The Presidio has a new park, Battery Bluffs. We found and explored it, then turned towards home via Crissy Field and Marina Green. There was a Ukraine protest at the Ferry Building, and games at both the ballpark and the stadium. At Crane Cove we lay on the grass by the water, my with my head on Jeremy’s lap. I read a fantastic fic about the gay pirates, got a little sunburned. This city, you guys, my God, it’s so fucking good.

american savannah

Driving home from a fantastic riding lesson with Carrie (Lenny swinging his back and reaching forward into the bridle), I stopped the car by the side of the road to watch a great blue heron standing on the green hill of the horsepasture.

The heron considered me gravely before returning its attention to a gopher hole at its feet.
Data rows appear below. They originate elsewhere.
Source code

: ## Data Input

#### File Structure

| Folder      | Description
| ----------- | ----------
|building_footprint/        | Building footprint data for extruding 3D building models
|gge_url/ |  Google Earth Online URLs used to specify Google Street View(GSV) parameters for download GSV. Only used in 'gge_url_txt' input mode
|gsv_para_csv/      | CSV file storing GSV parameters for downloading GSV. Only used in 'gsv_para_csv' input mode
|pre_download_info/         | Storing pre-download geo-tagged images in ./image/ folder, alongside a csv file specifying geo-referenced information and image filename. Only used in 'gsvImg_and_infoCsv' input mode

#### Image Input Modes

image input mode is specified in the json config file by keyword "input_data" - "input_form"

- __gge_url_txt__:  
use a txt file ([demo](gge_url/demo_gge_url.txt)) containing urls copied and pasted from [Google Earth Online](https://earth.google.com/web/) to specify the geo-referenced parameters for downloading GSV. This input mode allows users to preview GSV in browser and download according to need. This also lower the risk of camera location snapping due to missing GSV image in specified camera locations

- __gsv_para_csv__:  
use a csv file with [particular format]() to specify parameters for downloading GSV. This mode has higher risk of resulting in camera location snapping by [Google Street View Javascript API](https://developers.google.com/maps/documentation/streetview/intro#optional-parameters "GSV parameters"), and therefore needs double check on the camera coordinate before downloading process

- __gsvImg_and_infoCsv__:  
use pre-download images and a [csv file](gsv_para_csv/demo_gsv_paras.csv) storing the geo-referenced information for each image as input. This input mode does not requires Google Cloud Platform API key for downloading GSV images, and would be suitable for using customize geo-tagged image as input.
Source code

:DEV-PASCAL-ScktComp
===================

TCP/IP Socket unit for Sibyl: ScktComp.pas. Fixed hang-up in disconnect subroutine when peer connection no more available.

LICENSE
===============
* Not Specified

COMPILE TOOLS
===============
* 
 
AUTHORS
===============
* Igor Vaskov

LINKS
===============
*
Faster than thought, it struck and lifted out a soft, blind gopher baby.

To my surprise the heron dropped the baby at once. It fluffed out the creamy feathers on its S of a neck, opened its beak, reared back its head and raised its crest, all dinosaur threat. Before I had a second to marvel, a bright shadow flew in the heron’s face. The heron spread its wings and climbed into the air like a pterodactyl.

A golden eagle landed on the gopher, mantled over it to glare at me, then flew away with the prey in its talons.

vignette

A twenty-minute meeting cancelled at the last moment. I snuck outside into the garden; a guilty pleasure of working from home. We’re having a heat wave and the air is flower-fragrant and full of bees, like it is in the south of France.
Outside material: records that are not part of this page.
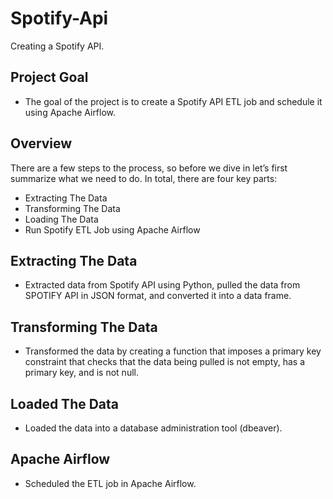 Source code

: # Spotify-Api
Creating a Spotify API.

## Project Goal
- The goal of the project is to create a Spotify API ETL job and schedule it using Apache Airflow.

## Overview
There are a few steps to the process, so before we dive in let’s first summarize what we need to do. In total, there are four key parts:
- Extracting The Data
- Transforming The Data
- Loading The Data
- Run Spotify ETL Job using Apache Airflow

## Extracting The Data
- Extracted data from Spotify API using Python, pulled the data from SPOTIFY API in JSON format, and converted it into a data frame.
## Transforming The Data
- Transformed the data by creating a function that imposes a primary key constraint that checks that the data being pulled is not empty, has a primary key, and is not null.
## Loaded The Data
- Loaded the data into a database administration tool (dbeaver).
## Apache Airflow
- Scheduled the ETL job in Apache Airflow.
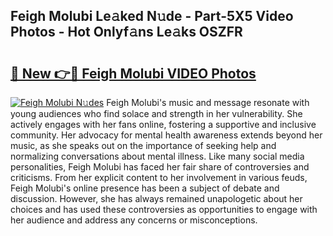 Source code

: ## Feigh Molubi Le𝚊ked N𝚞de - Part-5X5 Video Photos - Hot Onlyf𝚊ns Le𝚊ks OSZFR

# <h2><a href="http://ab20065.deff.icu/?id=Feigh+Molubi">🔗 New 👉🔴 Feigh Molubi VIDEO Photos</a></h2>

[![Feigh Molubi N𝚞des](https://i.imgur.com/rIISA9y.gif)](http://ab20065.deff.icu/?id=Feigh+Molubi)
Feigh Molubi's music and message resonate with young audiences who find solace and strength in her vulnerability. She actively engages with her fans online, fostering a supportive and inclusive community. Her advocacy for mental health awareness extends beyond her music, as she speaks out on the importance of seeking help and normalizing conversations about mental illness. Like many social media personalities, Feigh Molubi has faced her fair share of controversies and criticisms. From her explicit content to her involvement in various feuds, Feigh Molubi's online presence has been a subject of debate and discussion. However, she has always remained unapologetic about her choices and has used these controversies as opportunities to engage with her audience and address any concerns or misconceptions.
I took the cats with me. There are rules. Thimble has to wear a collar with a locator tag, because she loves to vault the fence into the neighbors’ gardens. Since last Memorial Day, when she terrified us by staying away a night and a day, her jaunts seldom last more than an hour. But I fret – there are coyotes on our street. The tag lets us play a cheery mechanical tune. Fugitive cat sonar.
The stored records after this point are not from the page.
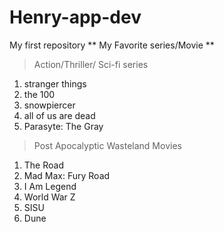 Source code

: # Henry-app-dev
My first repository
** My Favorite series/Movie **

> Action/Thriller/ Sci-fi series 
1. stranger things
2. the 100
3. snowpiercer
4. all of us are dead
5. Parasyte: The Gray

 > Post Apocalyptic Wasteland Movies
1. The Road
2. Mad Max: Fury Road
3. I Am Legend
4. World War Z
5. SISU
6. Dune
Hazel has to wear a harness with a tag on it. She occasionally tries to jump the fence but isn’t as fast or determined as Thimble. It’s easier to pluck her down. The harness is to acclimate her, so that she can be a good college companion animal for kid the elder.

Alice is not required to wear any equipment. She has jumped the fence twice but is mostly an amiable plush bowling ball.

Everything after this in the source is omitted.